■ **WHAT YOU NEED TO DO**:
In how many lines of the records does "blog" appear? Answer with one number.

Segment Open

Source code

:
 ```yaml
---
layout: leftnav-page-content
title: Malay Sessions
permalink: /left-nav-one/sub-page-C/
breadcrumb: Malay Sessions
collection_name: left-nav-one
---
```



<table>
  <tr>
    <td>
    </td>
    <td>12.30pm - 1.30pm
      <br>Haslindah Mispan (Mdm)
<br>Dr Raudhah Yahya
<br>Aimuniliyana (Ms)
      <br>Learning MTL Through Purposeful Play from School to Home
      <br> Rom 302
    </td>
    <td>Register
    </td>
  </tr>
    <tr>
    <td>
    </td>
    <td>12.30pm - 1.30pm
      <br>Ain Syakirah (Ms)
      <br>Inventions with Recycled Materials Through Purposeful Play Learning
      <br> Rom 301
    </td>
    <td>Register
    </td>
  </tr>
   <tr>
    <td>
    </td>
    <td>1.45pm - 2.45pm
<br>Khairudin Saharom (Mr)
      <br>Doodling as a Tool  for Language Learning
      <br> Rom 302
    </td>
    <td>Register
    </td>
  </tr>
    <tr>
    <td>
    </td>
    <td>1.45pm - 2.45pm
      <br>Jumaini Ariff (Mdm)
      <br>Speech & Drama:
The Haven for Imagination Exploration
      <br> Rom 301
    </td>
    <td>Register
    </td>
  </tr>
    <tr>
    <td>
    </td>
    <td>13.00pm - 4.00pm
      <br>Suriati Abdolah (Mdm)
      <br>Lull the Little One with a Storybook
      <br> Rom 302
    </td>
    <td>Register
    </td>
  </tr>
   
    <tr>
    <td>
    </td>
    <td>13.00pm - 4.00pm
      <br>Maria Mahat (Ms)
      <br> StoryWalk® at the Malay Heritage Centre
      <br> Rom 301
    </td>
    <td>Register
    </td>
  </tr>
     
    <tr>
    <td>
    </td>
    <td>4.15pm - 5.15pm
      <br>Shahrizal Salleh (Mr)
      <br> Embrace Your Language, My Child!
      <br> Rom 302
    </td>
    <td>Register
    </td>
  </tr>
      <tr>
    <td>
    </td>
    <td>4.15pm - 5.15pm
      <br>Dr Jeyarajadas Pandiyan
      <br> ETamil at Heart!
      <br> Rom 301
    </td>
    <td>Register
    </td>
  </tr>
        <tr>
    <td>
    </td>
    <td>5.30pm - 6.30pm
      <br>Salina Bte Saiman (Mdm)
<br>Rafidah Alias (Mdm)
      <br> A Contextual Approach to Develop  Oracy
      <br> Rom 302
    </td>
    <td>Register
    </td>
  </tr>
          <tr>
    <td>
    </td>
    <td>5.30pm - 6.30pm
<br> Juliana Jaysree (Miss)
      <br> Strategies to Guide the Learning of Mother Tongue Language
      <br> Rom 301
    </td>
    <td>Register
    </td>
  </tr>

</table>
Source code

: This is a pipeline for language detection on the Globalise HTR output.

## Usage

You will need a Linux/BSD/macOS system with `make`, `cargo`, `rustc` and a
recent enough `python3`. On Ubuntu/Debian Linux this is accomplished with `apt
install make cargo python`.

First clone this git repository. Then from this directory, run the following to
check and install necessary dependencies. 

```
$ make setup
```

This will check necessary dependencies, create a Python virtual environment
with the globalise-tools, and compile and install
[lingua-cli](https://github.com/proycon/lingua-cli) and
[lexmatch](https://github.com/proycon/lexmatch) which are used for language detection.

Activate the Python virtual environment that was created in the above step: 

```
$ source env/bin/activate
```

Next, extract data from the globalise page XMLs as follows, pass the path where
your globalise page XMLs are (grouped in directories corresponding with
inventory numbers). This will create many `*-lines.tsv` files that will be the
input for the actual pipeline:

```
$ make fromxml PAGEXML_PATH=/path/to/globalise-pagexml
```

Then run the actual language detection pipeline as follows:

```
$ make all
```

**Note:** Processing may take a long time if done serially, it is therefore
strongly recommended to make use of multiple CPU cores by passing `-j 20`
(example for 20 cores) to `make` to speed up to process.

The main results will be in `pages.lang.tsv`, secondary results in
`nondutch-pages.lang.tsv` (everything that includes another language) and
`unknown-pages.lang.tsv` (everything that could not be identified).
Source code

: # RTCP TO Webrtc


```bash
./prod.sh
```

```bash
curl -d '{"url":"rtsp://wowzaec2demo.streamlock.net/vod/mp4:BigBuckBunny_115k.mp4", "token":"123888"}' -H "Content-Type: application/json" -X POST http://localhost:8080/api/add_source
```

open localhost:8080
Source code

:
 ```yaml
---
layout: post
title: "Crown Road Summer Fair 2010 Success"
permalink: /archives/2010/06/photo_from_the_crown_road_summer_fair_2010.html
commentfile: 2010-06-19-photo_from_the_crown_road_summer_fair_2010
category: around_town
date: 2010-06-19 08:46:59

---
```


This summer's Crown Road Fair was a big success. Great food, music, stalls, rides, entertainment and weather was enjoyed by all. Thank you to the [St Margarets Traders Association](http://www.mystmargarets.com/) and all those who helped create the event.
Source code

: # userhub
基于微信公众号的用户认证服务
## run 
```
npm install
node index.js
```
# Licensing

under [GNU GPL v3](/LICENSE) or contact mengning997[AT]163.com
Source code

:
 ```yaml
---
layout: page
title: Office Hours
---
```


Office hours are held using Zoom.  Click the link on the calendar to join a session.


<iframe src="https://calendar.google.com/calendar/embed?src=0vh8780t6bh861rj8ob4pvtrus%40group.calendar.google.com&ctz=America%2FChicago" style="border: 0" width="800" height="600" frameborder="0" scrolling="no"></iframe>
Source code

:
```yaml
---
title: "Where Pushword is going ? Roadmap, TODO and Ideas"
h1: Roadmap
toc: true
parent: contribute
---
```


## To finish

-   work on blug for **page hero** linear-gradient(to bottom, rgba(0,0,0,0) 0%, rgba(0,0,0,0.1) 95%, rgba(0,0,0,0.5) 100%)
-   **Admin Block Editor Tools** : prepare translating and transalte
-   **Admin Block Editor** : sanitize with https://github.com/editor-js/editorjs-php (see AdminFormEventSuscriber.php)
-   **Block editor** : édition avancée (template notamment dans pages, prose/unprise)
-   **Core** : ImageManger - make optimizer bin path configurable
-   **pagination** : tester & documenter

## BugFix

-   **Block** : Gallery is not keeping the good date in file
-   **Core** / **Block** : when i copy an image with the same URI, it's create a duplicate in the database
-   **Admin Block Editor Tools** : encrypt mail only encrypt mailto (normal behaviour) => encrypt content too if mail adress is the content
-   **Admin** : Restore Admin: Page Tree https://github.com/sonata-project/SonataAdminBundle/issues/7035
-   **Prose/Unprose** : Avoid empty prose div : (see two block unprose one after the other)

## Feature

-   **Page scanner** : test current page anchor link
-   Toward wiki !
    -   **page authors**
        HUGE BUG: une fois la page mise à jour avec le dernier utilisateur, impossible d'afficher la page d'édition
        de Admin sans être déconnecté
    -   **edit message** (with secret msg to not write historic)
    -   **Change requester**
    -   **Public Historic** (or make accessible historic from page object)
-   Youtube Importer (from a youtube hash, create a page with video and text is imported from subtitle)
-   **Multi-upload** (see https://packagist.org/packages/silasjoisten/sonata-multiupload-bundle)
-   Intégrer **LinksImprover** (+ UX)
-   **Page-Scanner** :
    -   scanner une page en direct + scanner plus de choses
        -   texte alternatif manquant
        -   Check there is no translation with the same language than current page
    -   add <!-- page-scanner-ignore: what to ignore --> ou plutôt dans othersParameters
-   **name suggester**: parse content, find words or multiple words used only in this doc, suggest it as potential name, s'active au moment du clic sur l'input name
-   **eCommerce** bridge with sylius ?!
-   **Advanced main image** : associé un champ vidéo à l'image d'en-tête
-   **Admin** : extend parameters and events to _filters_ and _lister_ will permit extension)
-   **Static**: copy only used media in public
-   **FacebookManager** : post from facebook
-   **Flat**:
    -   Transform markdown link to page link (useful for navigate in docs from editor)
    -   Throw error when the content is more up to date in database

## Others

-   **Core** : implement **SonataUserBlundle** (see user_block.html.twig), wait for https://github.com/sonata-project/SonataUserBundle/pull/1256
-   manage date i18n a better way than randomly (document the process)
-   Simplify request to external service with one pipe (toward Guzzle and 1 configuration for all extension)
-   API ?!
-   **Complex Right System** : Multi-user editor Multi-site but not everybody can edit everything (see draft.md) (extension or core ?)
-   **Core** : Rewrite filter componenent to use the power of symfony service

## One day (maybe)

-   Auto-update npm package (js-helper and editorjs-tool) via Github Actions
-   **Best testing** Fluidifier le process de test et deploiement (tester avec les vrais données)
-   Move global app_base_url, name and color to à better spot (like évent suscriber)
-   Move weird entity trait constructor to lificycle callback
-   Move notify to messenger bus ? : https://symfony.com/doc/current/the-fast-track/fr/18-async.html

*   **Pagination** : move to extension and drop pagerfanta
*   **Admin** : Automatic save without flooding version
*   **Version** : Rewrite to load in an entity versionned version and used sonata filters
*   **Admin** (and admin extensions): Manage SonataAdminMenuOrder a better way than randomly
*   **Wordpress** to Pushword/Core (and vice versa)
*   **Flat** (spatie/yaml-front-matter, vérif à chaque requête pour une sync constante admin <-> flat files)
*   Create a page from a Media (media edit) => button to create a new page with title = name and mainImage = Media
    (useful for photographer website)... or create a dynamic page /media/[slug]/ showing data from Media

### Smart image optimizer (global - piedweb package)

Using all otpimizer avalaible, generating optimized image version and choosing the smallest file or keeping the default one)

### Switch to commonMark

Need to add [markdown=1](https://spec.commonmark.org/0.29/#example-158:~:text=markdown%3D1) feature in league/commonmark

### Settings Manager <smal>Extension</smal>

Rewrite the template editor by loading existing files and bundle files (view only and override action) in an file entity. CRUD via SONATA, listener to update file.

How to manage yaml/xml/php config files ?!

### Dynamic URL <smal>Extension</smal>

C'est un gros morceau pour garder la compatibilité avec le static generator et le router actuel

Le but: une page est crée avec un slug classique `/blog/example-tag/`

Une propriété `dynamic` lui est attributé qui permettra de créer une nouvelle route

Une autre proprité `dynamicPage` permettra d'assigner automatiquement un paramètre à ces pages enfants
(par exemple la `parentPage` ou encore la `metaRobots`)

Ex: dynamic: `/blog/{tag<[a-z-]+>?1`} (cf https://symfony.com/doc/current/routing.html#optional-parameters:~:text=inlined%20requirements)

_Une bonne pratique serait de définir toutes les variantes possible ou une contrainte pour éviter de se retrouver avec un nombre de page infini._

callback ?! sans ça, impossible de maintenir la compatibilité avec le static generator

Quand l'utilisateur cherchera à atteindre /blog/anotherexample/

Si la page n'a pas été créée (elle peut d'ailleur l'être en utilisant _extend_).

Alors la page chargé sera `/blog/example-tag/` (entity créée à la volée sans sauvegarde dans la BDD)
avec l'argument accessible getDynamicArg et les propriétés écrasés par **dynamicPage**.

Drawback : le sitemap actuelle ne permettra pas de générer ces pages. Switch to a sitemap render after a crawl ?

Segment Closed

■ **YOUR SOLUTION**:
4